According to a report, "New Strategies for Transportation Management," published by the Boston-based research and analyst firm Aberdeen Group, more than a third of the respondents to its corresponding survey said they plan to adopt process changes over the next 18 months in order to deal with these internal and external changes.
"Because of these new pressures, it is vital for all companies to undertake improvement activity or they will find their hard-won freight cost reductions and service level improvement eroding away," the report stresses.
Aberdeen classifies "best-in-class" companies as the 20 percent that use practices that are the best currently being employed and that are superior to the industry norm. The report states that these firms are seeing cost and service benefits, as well as higher returns, because of their transportation initiatives. A full 40 percent of best-in-class firms testify to lower or dramatically lower than average transportation costs, and they also have better on-time delivery rates and larger absolute improvements than their peers.

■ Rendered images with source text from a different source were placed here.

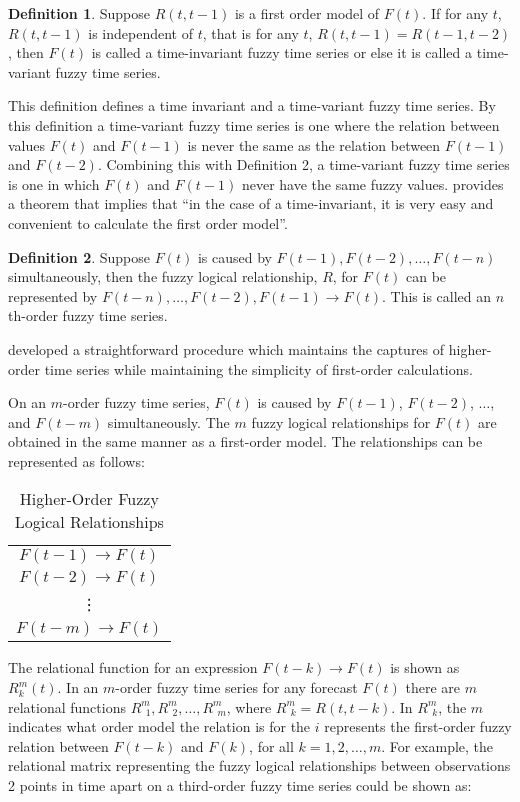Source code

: \documentclass{article}
\theoremstyle{definition}
\newtheorem{ftsdef}{Definition}
\begin{document}
\begin{ftsdef}
\label{def4}
Suppose $R(t,t-1)$ is a first order model of $F(t)$. If for any $t$, $R(t,t-1)$ is independent of $t$, that is for any $t$, $R(t,t-1) = R(t-1,t-2)$, then $F(t)$ is called a time-invariant fuzzy time series or else it is called a time-variant fuzzy time series.
\end{ftsdef}

This definition defines a time invariant and a time-variant fuzzy time series. By this definition a time-variant fuzzy time series is one where the relation between values $F(t)$ and $F(t-1)$ is never the same as the relation between $F(t-1)$ and $F(t-2)$. Combining this with Definition 2, a time-variant fuzzy time series is one in which $F(t)$ and $F(t-1)$ never have the same fuzzy values. \cite{song1993forecasting} provides a theorem that implies that ``in the case of a time-invariant, it is very easy and convenient to calculate the first order model''.


\begin{ftsdef}
\label{def5}
Suppose $F(t)$ is caused by $F(t-1),F(t-2),\ldots,F(t-n)$ simultaneously, then the fuzzy logical relationship, $R$, for $F(t)$ can be represented by $F(t-n),\ldots, F(t-2),F(t-1) \rightarrow F(t)$. This is called an $n$th-order fuzzy time series.
\end{ftsdef}

\cite{tsai1999study} developed a straightforward procedure which maintains the captures of higher-order time series while maintaining the simplicity of first-order calculations.

On an $m$-order fuzzy time series, $F(t)$ is caused by $F(t-1)$, $F(t-2)$, $\ldots$, and $F(t-m)$ simultaneously. The $m$ fuzzy logical relationships for $F(t)$ are obtained in the same manner as a first-order model. The relationships can be represented as follows:

\begin{table}[H]
	\center
	\begin{tabular}{ c }
  	$F(t-1) \rightarrow F(t)$ \\
  	$F(t-2) \rightarrow F(t)$ \\
  	\vdots \\
  	$F(t-m) \rightarrow F(t)$ \\
	\end{tabular}
	\caption{Higher-Order Fuzzy Logical Relationships}
\end{table}

The relational function for an expression $F(t-k) \rightarrow F(t)$ is shown as $R^{m}_{k}(t)$. In an $m$-order fuzzy time series for any forecast $F(t)$ there are $m$ relational functions $R^{m}_{\ \ 1}, R^{m}_{\ \ 2}, \ldots, R^{m}_{\ \ m}$, where $R^{m}_{\ \ k}=R(t,t-k)$. In $R^{m}_{\ \ k}$, the $m$ indicates what order model the relation is for the $i$ represents the first-order fuzzy relation between $F(t-k)$ and $F(k)$, for all $k={1,2,\ldots,m}$. For example, the relational matrix representing the fuzzy logical relationships between observations 2 points in time apart on a third-order fuzzy time series could be shown as:
\end{document}
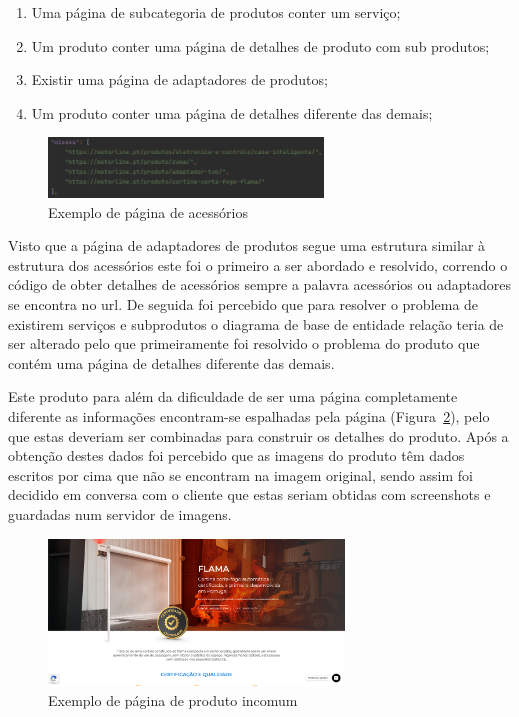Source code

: \begin{enumerate}
    \item Uma página de subcategoria de produtos conter um serviço;
    \item Um produto conter uma página de detalhes de produto com sub produtos;
    \item Existir uma página de adaptadores de produtos;
    \item Um produto conter uma página de detalhes diferente das demais;
\end{enumerate}

\begin{figure}[htb]
    \centering
    
    \includegraphics[width=0.65\textwidth]{images/implementacao/scraper/melhor_corrida.png}
    \caption{Exemplo de página de acessórios}
    \label{fig:59}
\end{figure}



Visto que a página de adaptadores de produtos segue uma estrutura similar à estrutura dos acessórios este foi o primeiro a ser abordado e resolvido, correndo o código de obter detalhes de acessórios sempre a 
palavra acessórios ou adaptadores se encontra no url. De seguida foi percebido que para resolver o problema de existirem serviços e subprodutos o diagrama de base de entidade relação teria de ser alterado pelo que
primeiramente foi resolvido o problema do produto que contém uma página de detalhes diferente das demais. 

Este produto para além da dificuldade de ser uma página completamente diferente as informações encontram-se espalhadas pela página (Figura~\ref*{fig:60}), pelo que estas deveriam ser combinadas para construir os detalhes do produto.
Após a obtenção destes dados foi percebido que as imagens do produto têm dados escritos por cima que não se encontram na imagem original, sendo assim foi
decidido em conversa com o cliente que estas seriam obtidas com screenshots e guardadas num servidor de imagens.

\begin{figure}[htb]
    \centering
    \includegraphics[width=0.7\textwidth]{images/implementacao/scraper/flama.png}
    \caption{Exemplo de página de produto incomum}
    \label{fig:60}
\end{figure}


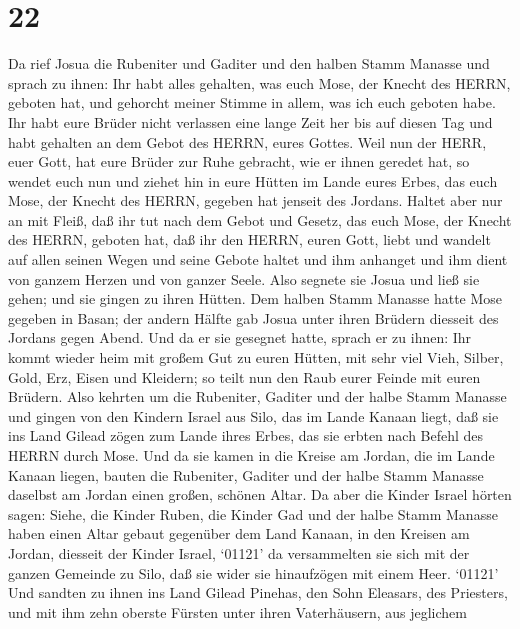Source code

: \hypertarget{section-21}{%
\section{22}\label{section-21}}

 Da rief Josua die Rubeniter und Gaditer und den halben
Stamm Manasse  und sprach zu ihnen: Ihr habt alles gehalten,
was euch Mose, der Knecht des HERRN, geboten hat, und gehorcht meiner
Stimme in allem, was ich euch geboten habe.  Ihr habt eure
Brüder nicht verlassen eine lange Zeit her bis auf diesen Tag und habt
gehalten an dem Gebot des HERRN, eures Gottes.  Weil nun der
HERR, euer Gott, hat eure Brüder zur Ruhe gebracht, wie er ihnen geredet
hat, so wendet euch nun und ziehet hin in eure Hütten im Lande eures
Erbes, das euch Mose, der Knecht des HERRN, gegeben hat jenseit des
Jordans.  Haltet aber nur an mit Fleiß, daß ihr tut nach dem
Gebot und Gesetz, das euch Mose, der Knecht des HERRN, geboten hat, daß
ihr den HERRN, euren Gott, liebt und wandelt auf allen seinen Wegen und
seine Gebote haltet und ihm anhanget und ihm dient von ganzem Herzen und
von ganzer Seele.  Also segnete sie Josua und ließ sie
gehen; und sie gingen zu ihren Hütten.  Dem halben Stamm
Manasse hatte Mose gegeben in Basan; der andern Hälfte gab Josua unter
ihren Brüdern diesseit des Jordans gegen Abend. Und da er sie gesegnet
hatte,  sprach er zu ihnen: Ihr kommt wieder heim mit großem
Gut zu euren Hütten, mit sehr viel Vieh, Silber, Gold, Erz, Eisen und
Kleidern; so teilt nun den Raub eurer Feinde mit euren Brüdern.
 Also kehrten um die Rubeniter, Gaditer und der halbe Stamm
Manasse und gingen von den Kindern Israel aus Silo, das im Lande Kanaan
liegt, daß sie ins Land Gilead zögen zum Lande ihres Erbes, das sie
erbten nach Befehl des HERRN durch Mose.  Und da sie kamen
in die Kreise am Jordan, die im Lande Kanaan liegen, bauten die
Rubeniter, Gaditer und der halbe Stamm Manasse daselbst am Jordan einen
großen, schönen Altar.  Da aber die Kinder Israel hörten
sagen: Siehe, die Kinder Ruben, die Kinder Gad und der halbe Stamm
Manasse haben einen Altar gebaut gegenüber dem Land Kanaan, in den
Kreisen am Jordan, diesseit der Kinder Israel,  `01121' da
versammelten sie sich mit der ganzen Gemeinde zu Silo, daß sie wider sie
hinaufzögen mit einem Heer.  `01121' Und sandten zu ihnen
ins Land Gilead Pinehas, den Sohn Eleasars, des Priesters, 
und mit ihm zehn oberste Fürsten unter ihren Vaterhäusern, aus jeglichem
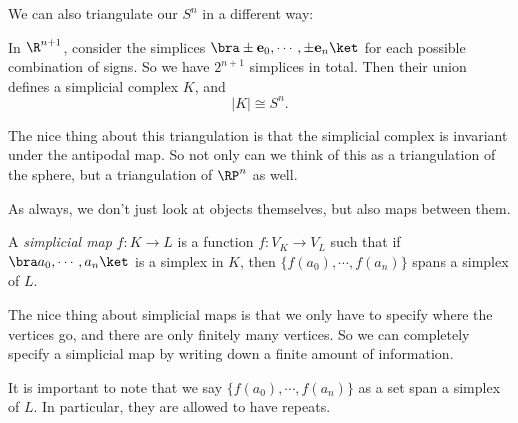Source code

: \documentclass[a4paper]{article}
\begin{document}
We can also triangulate our $S^n$ in a different way:
\begin{eg}
  In $\R^{n + 1}$, consider the simplices $ \bra \pm \mathbf{e}_0, \cdots, \pm \mathbf{e}_n\ket$ for each possible combination of signs. So we have $2^{n + 1}$ simplices in total. Then their union defines a simplicial complex $K$, and
  \[
    |K| \cong S^n.
  \]
  \begin{center}
  \end{center}
\end{eg}
The nice thing about this triangulation is that the simplicial complex is invariant under the antipodal map. So not only can we think of this as a triangulation of the sphere, but a triangulation of $\RP^n$ as well.

As always, we don't just look at objects themselves, but also maps between them.

\begin{defi}
  A \emph{simplicial map} $f: K \to L$ is a function $f: V_K \to V_L$ such that if $\bra a_0, \cdots, a_n\ket$ is a simplex in $K$, then $\{f(a_0), \cdots, f(a_n)\}$ spans a simplex of $L$.
\end{defi}
The nice thing about simplicial maps is that we only have to specify where the vertices go, and there are only finitely many vertices. So we can completely specify a simplicial map by writing down a finite amount of information.

It is important to note that we say $\{f(a_0), \cdots, f(a_n)\}$ as a set span a simplex of $L$. In particular, they are allowed to have repeats.
\end{document}
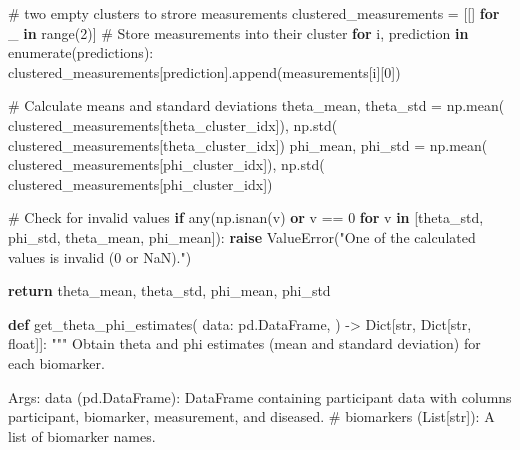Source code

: \documentclass[
  letterpaper,
  DIV=11,
  numbers=noendperiod]{scrreprt}
\newenvironment{Shaded}{\begin{snugshade}}{\end{snugshade}}
\newcommand{\BuiltInTok}[1]{\textcolor[rgb]{0.00,0.23,0.31}{#1}}
\newcommand{\CommentTok}[1]{\textcolor[rgb]{0.37,0.37,0.37}{#1}}
\newcommand{\ControlFlowTok}[1]{\textcolor[rgb]{0.00,0.23,0.31}{\textbf{#1}}}
\newcommand{\DecValTok}[1]{\textcolor[rgb]{0.68,0.00,0.00}{#1}}
\newcommand{\KeywordTok}[1]{\textcolor[rgb]{0.00,0.23,0.31}{\textbf{#1}}}
\newcommand{\NormalTok}[1]{\textcolor[rgb]{0.00,0.23,0.31}{#1}}
\newcommand{\OperatorTok}[1]{\textcolor[rgb]{0.37,0.37,0.37}{#1}}
\newcommand{\PreprocessorTok}[1]{\textcolor[rgb]{0.68,0.00,0.00}{#1}}
\newcommand{\StringTok}[1]{\textcolor[rgb]{0.13,0.47,0.30}{#1}}
\begin{document}
\begin{Shaded}
\begin{Highlighting}[]
    \CommentTok{\# two empty clusters to strore measurements}
\NormalTok{    clustered\_measurements }\OperatorTok{=}\NormalTok{ [[] }\ControlFlowTok{for}\NormalTok{ \_ }\KeywordTok{in} \BuiltInTok{range}\NormalTok{(}\DecValTok{2}\NormalTok{)]}
    \CommentTok{\# Store measurements into their cluster}
    \ControlFlowTok{for}\NormalTok{ i, prediction }\KeywordTok{in} \BuiltInTok{enumerate}\NormalTok{(predictions):}
\NormalTok{        clustered\_measurements[prediction].append(measurements[i][}\DecValTok{0}\NormalTok{])}
    
     \CommentTok{\# Calculate means and standard deviations}
\NormalTok{    theta\_mean, theta\_std }\OperatorTok{=}\NormalTok{ np.mean(}
\NormalTok{        clustered\_measurements[theta\_cluster\_idx]), np.std(}
\NormalTok{            clustered\_measurements[theta\_cluster\_idx])}
\NormalTok{    phi\_mean, phi\_std }\OperatorTok{=}\NormalTok{ np.mean(}
\NormalTok{        clustered\_measurements[phi\_cluster\_idx]), np.std(}
\NormalTok{            clustered\_measurements[phi\_cluster\_idx])}
    
    \CommentTok{\# Check for invalid values}
    \ControlFlowTok{if} \BuiltInTok{any}\NormalTok{(np.isnan(v) }\KeywordTok{or}\NormalTok{ v }\OperatorTok{==} \DecValTok{0} \ControlFlowTok{for}\NormalTok{ v }\KeywordTok{in}\NormalTok{ [theta\_std, phi\_std, theta\_mean, phi\_mean]):}
        \ControlFlowTok{raise} \PreprocessorTok{ValueError}\NormalTok{(}\StringTok{"One of the calculated values is invalid (0 or NaN)."}\NormalTok{)}

    \ControlFlowTok{return}\NormalTok{ theta\_mean, theta\_std, phi\_mean, phi\_std}

\KeywordTok{def}\NormalTok{ get\_theta\_phi\_estimates(}
\NormalTok{    data: pd.DataFrame,}
\NormalTok{) }\OperatorTok{{-}\textgreater{}}\NormalTok{ Dict[}\BuiltInTok{str}\NormalTok{, Dict[}\BuiltInTok{str}\NormalTok{, }\BuiltInTok{float}\NormalTok{]]:}
    \CommentTok{"""}
\CommentTok{    Obtain theta and phi estimates (mean and standard deviation) for each biomarker.}

\CommentTok{    Args:}
\CommentTok{    data (pd.DataFrame): DataFrame containing participant data with columns \textquotesingle{}participant\textquotesingle{}, }
\CommentTok{        \textquotesingle{}biomarker\textquotesingle{}, \textquotesingle{}measurement\textquotesingle{}, and \textquotesingle{}diseased\textquotesingle{}.}
\CommentTok{    \# biomarkers (List[str]): A list of biomarker names.}


\end{Highlighting}
\end{Shaded}
\end{document}
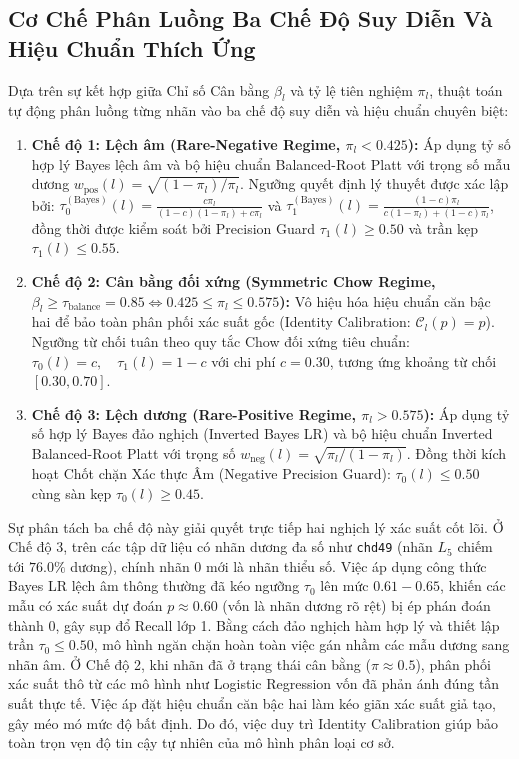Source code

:\documentclass[10pt,a4paper,twoside]{article}
\begin{document}
\subsection{Cơ Chế Phân Luồng Ba Chế Độ Suy Diễn Và Hiệu Chuẩn Thích Ứng}
Dựa trên sự kết hợp giữa Chỉ số Cân bằng $\beta_l$ và tỷ lệ tiên nghiệm $\pi_l$, thuật toán tự động phân luồng từng nhãn vào ba chế độ suy diễn và hiệu chuẩn chuyên biệt:
\begin{enumerate}[leftmargin=*]
    \item \textbf{Chế độ 1: Lệch âm (Rare-Negative Regime, $\pi_l < 0.425$):}         Áp dụng tỷ số hợp lý Bayes lệch âm và bộ hiệu chuẩn Balanced-Root Platt với trọng số mẫu dương         $w_{\text{pos}}(l) = \sqrt{(1-\pi_l)/\pi_l}$. Ngưỡng quyết định lý thuyết được xác lập bởi:         $\tau_0^{(\text{Bayes})}(l) = \frac{c \pi_l}{(1-c)(1-\pi_l) + c \pi_l}$ và         $\tau_1^{(\text{Bayes})}(l) = \frac{(1-c)\pi_l}{c(1-\pi_l) + (1-c)\pi_l}$,         đồng thời được kiểm soát bởi Precision Guard $\tau_1(l) \ge 0.50$ và trần kẹp $\tau_1(l) \le 0.55$.
    \item \textbf{Chế độ 2: Cân bằng đối xứng (Symmetric Chow Regime, $\beta_l \ge \tau_{\text{balance}} = 0.85 \Leftrightarrow 0.425 \le \pi_l \le 0.575$):}         Vô hiệu hóa hiệu chuẩn căn bậc hai để bảo toàn phân phối xác suất gốc (Identity Calibration: $\mathcal{C}_l(p) = p$).         Ngưỡng từ chối tuân theo quy tắc Chow đối xứng tiêu chuẩn: $\tau_0(l) = c, \quad \tau_1(l) = 1 - c$ với chi phí $c=0.30$,         tương ứng khoảng từ chối $[0.30, 0.70]$.
    \item \textbf{Chế độ 3: Lệch dương (Rare-Positive Regime, $\pi_l > 0.575$):}         Áp dụng tỷ số hợp lý Bayes đảo nghịch (Inverted Bayes LR) và bộ hiệu chuẩn Inverted Balanced-Root Platt với trọng số         $w_{\text{neg}}(l) = \sqrt{\pi_l / (1 - \pi_l)}$.         Đồng thời kích hoạt Chốt chặn Xác thực Âm (Negative Precision Guard): $\tau_0(l) \le 0.50$ cùng sàn kẹp $\tau_0(l) \ge 0.45$.
\end{enumerate}
Sự phân tách ba chế độ này giải quyết trực tiếp hai nghịch lý xác suất cốt lõi. Ở Chế độ 3, trên các tập dữ liệu có nhãn dương đa số như \texttt{chd49} (nhãn $L_5$ chiếm tới $76.0\%$ dương), chính nhãn 0 mới là nhãn thiểu số. Việc áp dụng công thức Bayes LR lệch âm thông thường đã kéo ngưỡng $\tau_0$ lên mức $0.61 - 0.65$, khiến các mẫu có xác suất dự đoán $p \approx 0.60$ (vốn là nhãn dương rõ rệt) bị ép phán đoán thành 0, gây sụp đổ Recall lớp 1. Bằng cách đảo nghịch hàm hợp lý và thiết lập trần $\tau_0 \le 0.50$, mô hình ngăn chặn hoàn toàn việc gán nhầm các mẫu dương sang nhãn âm. Ở Chế độ 2, khi nhãn đã ở trạng thái cân bằng ($\pi \approx 0.5$), phân phối xác suất thô từ các mô hình như Logistic Regression vốn đã phản ánh đúng tần suất thực tế. Việc áp đặt hiệu chuẩn căn bậc hai làm kéo giãn xác suất giả tạo, gây méo mó mức độ bất định. Do đó, việc duy trì Identity Calibration giúp bảo toàn trọn vẹn độ tin cậy tự nhiên của mô hình phân loại cơ sở.
\end{document}
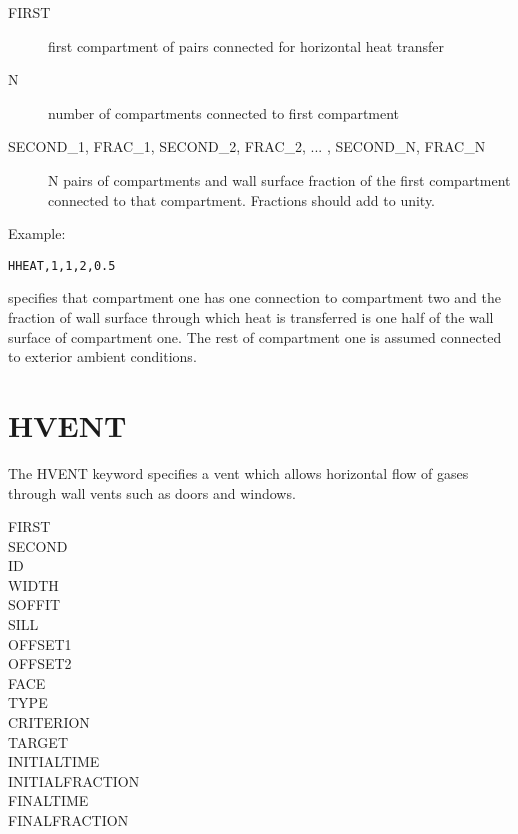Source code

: \begin{adjustwidth}{1cm}{0cm}
\begin{description}
  \item[FIRST] first compartment of pairs connected for horizontal heat transfer
  \item[N] number of compartments connected to first compartment
  \item[SECOND\_1, FRAC\_1, SECOND\_2, FRAC\_2, ... ,  SECOND\_N, FRAC\_N] N pairs of compartments and wall surface fraction of the first compartment connected to that compartment. Fractions should add to unity.
\end{description}
\end{adjustwidth}

\noindent Example:

\begin{lstlisting}
HHEAT,1,1,2,0.5
\end{lstlisting}
specifies that compartment one has one connection to compartment two and the fraction of wall surface through which heat is transferred is one half of the wall surface of compartment one. The rest of compartment one is assumed connected to exterior ambient conditions.

\section{HVENT}

The HVENT keyword specifies a vent which allows horizontal flow of gases through wall vents such as doors and windows.

\begin{adjustwidth}{1cm}{0cm}
\begin{description}
  \item[FIRST]
  \item[SECOND]
  \item[ID]
  \item[WIDTH]
  \item[SOFFIT]
  \item[SILL]
  \item[OFFSET1]
  \item[OFFSET2]
  \item[FACE]
  \item[TYPE]
  \item[CRITERION]
  \item[TARGET]
  \item[INITIALTIME]
  \item[INITIALFRACTION]
  \item[FINALTIME]
  \item[FINALFRACTION]
\end{description}
\end{adjustwidth}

The report says that to compete, companies must implement technology that goes beyond the local traffic department to enable rate calculations, shipment visibility, and faster and more sophisticated planning processes. Twenty-nine percent of companies surveyed said they are already taking the next step, switching from homegrown applications and spreadsheets to commercial transportation applications within the next 18 months.
Additionally, the report states, best-in-class and "industry norm" (the 50 percent of companies that use practices representing the average industry performance) companies are doing the following to improve their transportation performance: making fulfillment processes more demand-driven (responsive to customer requests, reactive to end-demand signals); controlling inbound freight; aligning transportation networks with cost and service objectives; and working with partners to create economical transportation processes.
So what can your company do to ensure your transportation processes are competitive? Aberdeen suggests that corporations learn to be better customers, working with carriers to rein in costs and secure capacity. This includes such steps as automating the carrier process, reducing dock dwell times, implementing self-service appointment scheduling and sharing frequent capacity forecasts.
Transportation executives should also take definitive steps to establish the transportation function as a part of the end-to-end integrated processes within the organization. Help it to become recognized as an information and activity synchronization platform that can be used by others in your company. This can be accomplished by expanding the value of transportation information (i.e. for manufacturing, purchasing agents, merchandisers, etc.), establishing collaborative shipping schedules, enhancing inbound freight management and increasing transportation planning velocity, for example.
Overall, Aberdeen suggests that companies, regardless of their size or transportation sophistication, should:
- Rely on customer demand to prioritize any transportation improvements
- Deliver value to other parts of the organization through extended transportation management processes
- Use scorecards and analysis to identify the root causes of service failures and cost overruns
- Become more carrier-friendly, thus buffering the supply chain from capacity shortages and rate hikes.